Abstract

A reasonable past millennial climate simulation relies heavily on the specified external forcings, including both natural and anthropogenic forcing agents. In this paper, we examine the surface temperature responses to specified external forcing agents in a millennium-scale transient climate simulation with the fast version of LASG IAP Flexible Global Ocean-Atmosphere-Land System model (FGOALS-gl) developed in the State Key Laboratory of Numerical Modeling for Atmospheric Sciences and Geophysical Fluid Dynamics, Institute of Atmospheric Physics (LASG/IAP). The model presents a reasonable performance in comparison with reconstructions of surface temperature. Differentiated from significant changes in the 20th century at the global scale, changes during the natural-forcing-dominant period are mainly manifested in the Northern Hemisphere. Seasonally, modeled significant changes are more pronounced during the wintertime at higher latitudes. This may be a manifestation of polar amplification associated with sea-ice-temperature positive feedback. The climate responses to total external forcings can explain about half of the climate variance during the whole millennium period, especially at decadal timescales.
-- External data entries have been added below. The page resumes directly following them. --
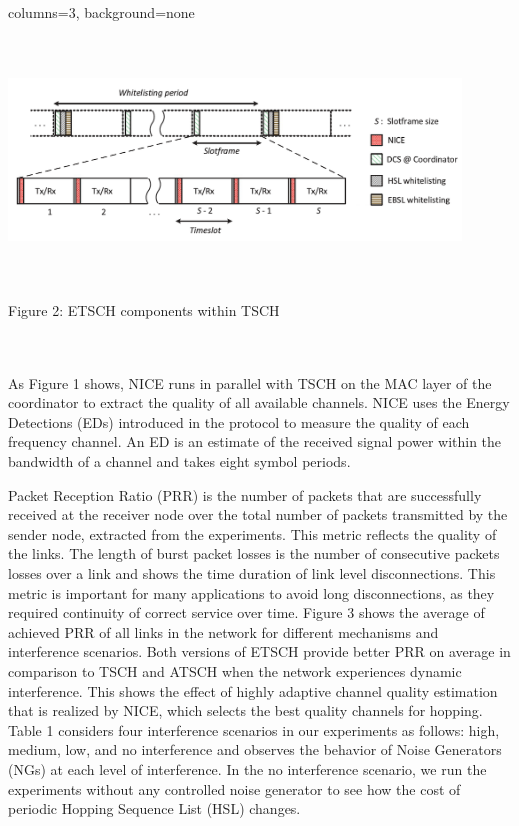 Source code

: \documentclass[portrait,paperwidth=91cm,paperheight=121cm,fontscale=0.35]{baposter} %
\begin{document}
\begin{poster}{columns=3, background=none}
{\begin{minipage}[mac]{0.65\linewidth}
\begin{minipage}[white]{0.44\linewidth}
                    \includegraphics[height=6.5cm,width=12cm, scale=.30]{whitelisting.png}
                    \hspace{3cm}
                    \caption{Figure 2: ETSCH components within TSCH }
                    \label{fig:white}
              \end{minipage}
\end{minipage}
\\\\
As Figure 1 shows, NICE runs in parallel with TSCH on the MAC layer of the coordinator to extract
the quality of all available channels. NICE uses the Energy Detections (EDs) introduced in the protocol to measure
the quality of each frequency channel. An ED is an estimate of the received signal power within
the bandwidth of a channel and takes eight symbol periods.
}
{Packet Reception Ratio (PRR)
is the number of packets that are successfully received at the receiver node over the total number
of packets transmitted by the sender node, extracted from the experiments. This metric reflects the
quality of the links. The length of burst packet losses is the number of consecutive packets losses
over a link and shows the time duration of link level disconnections. This metric is important for
many applications to avoid long disconnections, as they required continuity of correct service over
time. Figure 3 shows the average of achieved PRR of all links in the network for different mechanisms
and interference scenarios. Both versions of ETSCH provide better PRR on average in comparison
to TSCH and ATSCH when the network experiences dynamic interference. This shows the effect
of highly adaptive channel quality estimation that is realized by NICE, which selects the best
quality channels for hopping. Table 1 considers four interference scenarios in our experiments as follows: high, medium, low, and no interference and observes the behavior of Noise Generators (NGs) at each level of interference. In the no interference scenario, we run the experiments without any controlled
noise generator to see how the cost of periodic Hopping Sequence List (HSL) changes.\\

}
\end{poster}
\end{document}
Surface temperature in the Antarctic shows heterogeneous and insignificant changes during the preindustrial period and the climate response to external forcings is undetectable due to the strong internal variability. The model response to specified external forcings is modulated by cloud radiative forcing (CRF). The CRF acts against the fluctuations of external forcings. Effects of clouds are manifested in shortwave radiation by changes in cloud water during the natural-forcing-dominant period, but mainly in longwave radiation by a decrease in cloud amount in the anthropogenic-forcing-dominant period.